Thus, one can point to a case in which a Haitian immigrant who killed a man he believed was working voodoo against him had the charge of murder reduced to manslaughter based, in part, on anthropological testimony; the trial of an Ethiopian man who was acquitted by a jury for wounding a woman he thought was an evil spirit (Renteln 2004: 39); the case of New York v.

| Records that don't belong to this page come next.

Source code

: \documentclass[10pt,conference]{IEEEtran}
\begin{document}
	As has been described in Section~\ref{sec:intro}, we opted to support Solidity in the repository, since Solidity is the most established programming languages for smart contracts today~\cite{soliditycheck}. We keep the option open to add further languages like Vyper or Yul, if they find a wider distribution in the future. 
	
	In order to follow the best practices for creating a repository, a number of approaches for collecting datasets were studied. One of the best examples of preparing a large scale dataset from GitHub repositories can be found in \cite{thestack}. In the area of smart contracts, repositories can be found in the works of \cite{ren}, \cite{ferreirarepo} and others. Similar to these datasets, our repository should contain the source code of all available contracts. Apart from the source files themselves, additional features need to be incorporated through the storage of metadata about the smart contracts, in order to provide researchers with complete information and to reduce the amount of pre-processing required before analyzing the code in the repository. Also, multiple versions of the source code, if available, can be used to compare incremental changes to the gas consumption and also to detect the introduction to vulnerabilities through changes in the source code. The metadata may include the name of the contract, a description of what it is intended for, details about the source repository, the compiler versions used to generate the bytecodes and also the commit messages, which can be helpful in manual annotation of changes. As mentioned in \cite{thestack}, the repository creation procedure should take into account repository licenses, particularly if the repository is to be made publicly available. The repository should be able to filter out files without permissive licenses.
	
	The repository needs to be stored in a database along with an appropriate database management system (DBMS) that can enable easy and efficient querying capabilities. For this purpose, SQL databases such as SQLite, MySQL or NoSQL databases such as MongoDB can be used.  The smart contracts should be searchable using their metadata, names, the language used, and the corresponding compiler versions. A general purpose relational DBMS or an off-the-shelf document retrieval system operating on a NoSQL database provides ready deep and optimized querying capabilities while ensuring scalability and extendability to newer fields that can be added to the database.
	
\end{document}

Chen (1988), in which a man killed his purportedly adulterous wife and was given a mild sentence based, in part, on the (often incorrectly reported) testimony of an anthropologist; the British case in which a judge mitigated the sentence of a gang of Somali Muslim girls who beat a non-Muslim because, he said, given the Islamic prohibition they were not used to drinking alcohol (Rayner 2011); or the appellate opinion in the case of a Puerto Rican youth who wished to show in mitigation that he would have been a social pariah in his community in Connecticut if he had not fired a gun, rather than run away (as the state law required), when threatened by a group of other Puerto Ricans (State v. Rodriguez). Cases may involve serious infractions, as when Middle Eastern parents have engaged in the ‘honor killing’ of a disobedient daughter (Abu-Odeh 2005a,b; Cohan 2010; Rose 2009; Wikan 2008),8 or be dismissed as relatively trivial, as when a Danish mother visiting New York was subjected to a criminal charge for leaving her child outside where she could see her while the mother went into a cafe, as is common in Europe (Sullivan 1997; Weiser 1999), or be regarded as harmless infractions as when an Afghan man, following the custom of his native country, kissed the penis of his small child but was not convicted of child sexual abuse because the harm was deemed so slight as not to amount to a criminal act (Maine v. Kargar; Wanderer and Connors 1999).9
In civil cases, too, the issue of cultural understanding has played a role. For example, after an Iranian wife argued that it was the custom in their culture for the husband to hold the wife’s property in trust for her, rather than to share equally in it, a court found that, while not accepting Iranian custom, a constructive trust existed such that the wife’s pre-marital property would not have to be divided as required by the state divorce law. In another case, a Japanese man was permitted to have a condition of his employment contract read in by the court when he showed that Japanese custom precluded his asking specifically about the terms of a commission from his superiors.10 Similarly, courts have looked to the secular elements of Muslim law and custom in deciding cases of child custody (Nahavandi v. Nahavandi),11 bridewealth payment (Odatalla v. Odatalla), and—for the limited purposes of inheritance and workman’s compensation—the interests of a polygamous spouse.12
While culture has frequently been employed as a defense, it should be noted that it has also been used as a prosecutorial tool. Thus in Britain prosecutors have charged some Muslims with ‘honor killings’ rather than simple manslaughter in order to get the higher penalties such a listed crime carries.13 And in one amusing American case, a federal district attorney charged individuals who were going on trial for drug dealing with having attempted to kill the judge assigned their case by sending home to Haiti for a voodoo doll in the shape of the judge (Curriden 1989). No one seems to have told the prosecutors, however, that you cannot actually kill someone by poking needles in an effigy—but then no one seems to have told the defendants that, by the standards of their own culture, they should have known that voodoo does not work across water!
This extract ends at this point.